Work item. Could you return every line of the records below that contains the word "Full"?

Stored data.
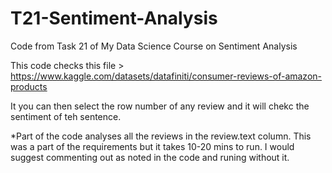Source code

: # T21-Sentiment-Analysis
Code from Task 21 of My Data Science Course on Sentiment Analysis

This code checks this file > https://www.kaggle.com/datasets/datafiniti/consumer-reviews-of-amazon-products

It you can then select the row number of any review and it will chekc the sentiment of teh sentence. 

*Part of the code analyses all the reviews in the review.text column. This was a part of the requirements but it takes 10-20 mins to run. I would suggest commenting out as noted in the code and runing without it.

==

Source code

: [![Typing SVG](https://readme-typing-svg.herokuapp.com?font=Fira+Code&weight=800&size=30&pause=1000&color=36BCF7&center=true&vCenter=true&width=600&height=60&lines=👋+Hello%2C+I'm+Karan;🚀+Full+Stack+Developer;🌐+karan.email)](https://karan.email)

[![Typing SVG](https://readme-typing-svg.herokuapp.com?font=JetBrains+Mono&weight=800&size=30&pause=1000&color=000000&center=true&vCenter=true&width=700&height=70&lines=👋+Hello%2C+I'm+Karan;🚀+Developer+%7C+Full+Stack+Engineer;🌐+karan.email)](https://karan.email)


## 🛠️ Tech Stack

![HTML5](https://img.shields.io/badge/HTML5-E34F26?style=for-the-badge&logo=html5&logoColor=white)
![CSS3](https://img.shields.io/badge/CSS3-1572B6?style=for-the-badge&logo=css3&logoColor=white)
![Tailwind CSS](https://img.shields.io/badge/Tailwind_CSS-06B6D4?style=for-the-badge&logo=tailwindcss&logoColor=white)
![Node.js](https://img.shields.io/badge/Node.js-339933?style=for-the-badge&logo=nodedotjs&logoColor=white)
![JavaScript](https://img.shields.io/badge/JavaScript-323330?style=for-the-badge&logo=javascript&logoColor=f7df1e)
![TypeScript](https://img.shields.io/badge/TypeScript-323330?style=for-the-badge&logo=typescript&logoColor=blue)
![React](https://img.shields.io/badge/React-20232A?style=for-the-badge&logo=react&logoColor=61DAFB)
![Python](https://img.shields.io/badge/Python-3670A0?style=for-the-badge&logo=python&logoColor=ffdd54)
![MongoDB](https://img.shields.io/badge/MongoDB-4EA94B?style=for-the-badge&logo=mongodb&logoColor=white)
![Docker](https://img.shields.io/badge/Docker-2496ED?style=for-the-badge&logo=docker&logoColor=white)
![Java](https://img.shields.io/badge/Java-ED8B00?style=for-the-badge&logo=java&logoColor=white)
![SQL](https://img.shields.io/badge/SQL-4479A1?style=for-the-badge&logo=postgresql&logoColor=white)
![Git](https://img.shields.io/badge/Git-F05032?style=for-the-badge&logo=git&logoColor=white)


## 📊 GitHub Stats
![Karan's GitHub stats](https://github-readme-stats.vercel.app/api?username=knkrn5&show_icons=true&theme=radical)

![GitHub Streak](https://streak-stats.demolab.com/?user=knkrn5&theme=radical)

--

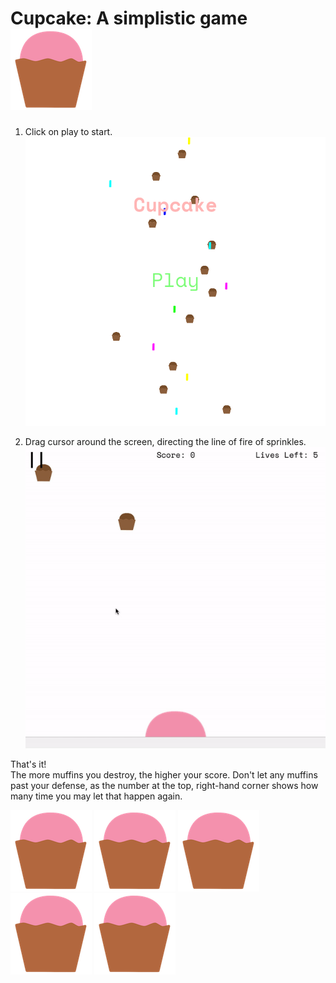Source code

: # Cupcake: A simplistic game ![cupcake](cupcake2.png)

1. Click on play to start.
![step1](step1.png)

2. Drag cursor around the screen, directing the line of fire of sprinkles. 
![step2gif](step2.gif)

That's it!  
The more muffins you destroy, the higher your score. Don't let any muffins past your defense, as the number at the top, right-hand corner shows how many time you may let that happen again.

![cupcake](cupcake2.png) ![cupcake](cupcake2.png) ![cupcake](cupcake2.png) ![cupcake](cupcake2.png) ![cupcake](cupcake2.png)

Answer to this problem.
: [![Typing SVG](https://readme-typing-svg.herokuapp.com?font=Fira+Code&weight=800&size=30&pause=1000&color=36BCF7&center=true&vCenter=true&width=600&height=60&lines=👋+Hello%2C+I'm+Karan;🚀+Full+Stack+Developer;🌐+karan.email)](https://karan.email)
[![Typing SVG](https://readme-typing-svg.herokuapp.com?font=JetBrains+Mono&weight=800&size=30&pause=1000&color=000000&center=true&vCenter=true&width=700&height=70&lines=👋+Hello%2C+I'm+Karan;🚀+Developer+%7C+Full+Stack+Engineer;🌐+karan.email)](https://karan.email)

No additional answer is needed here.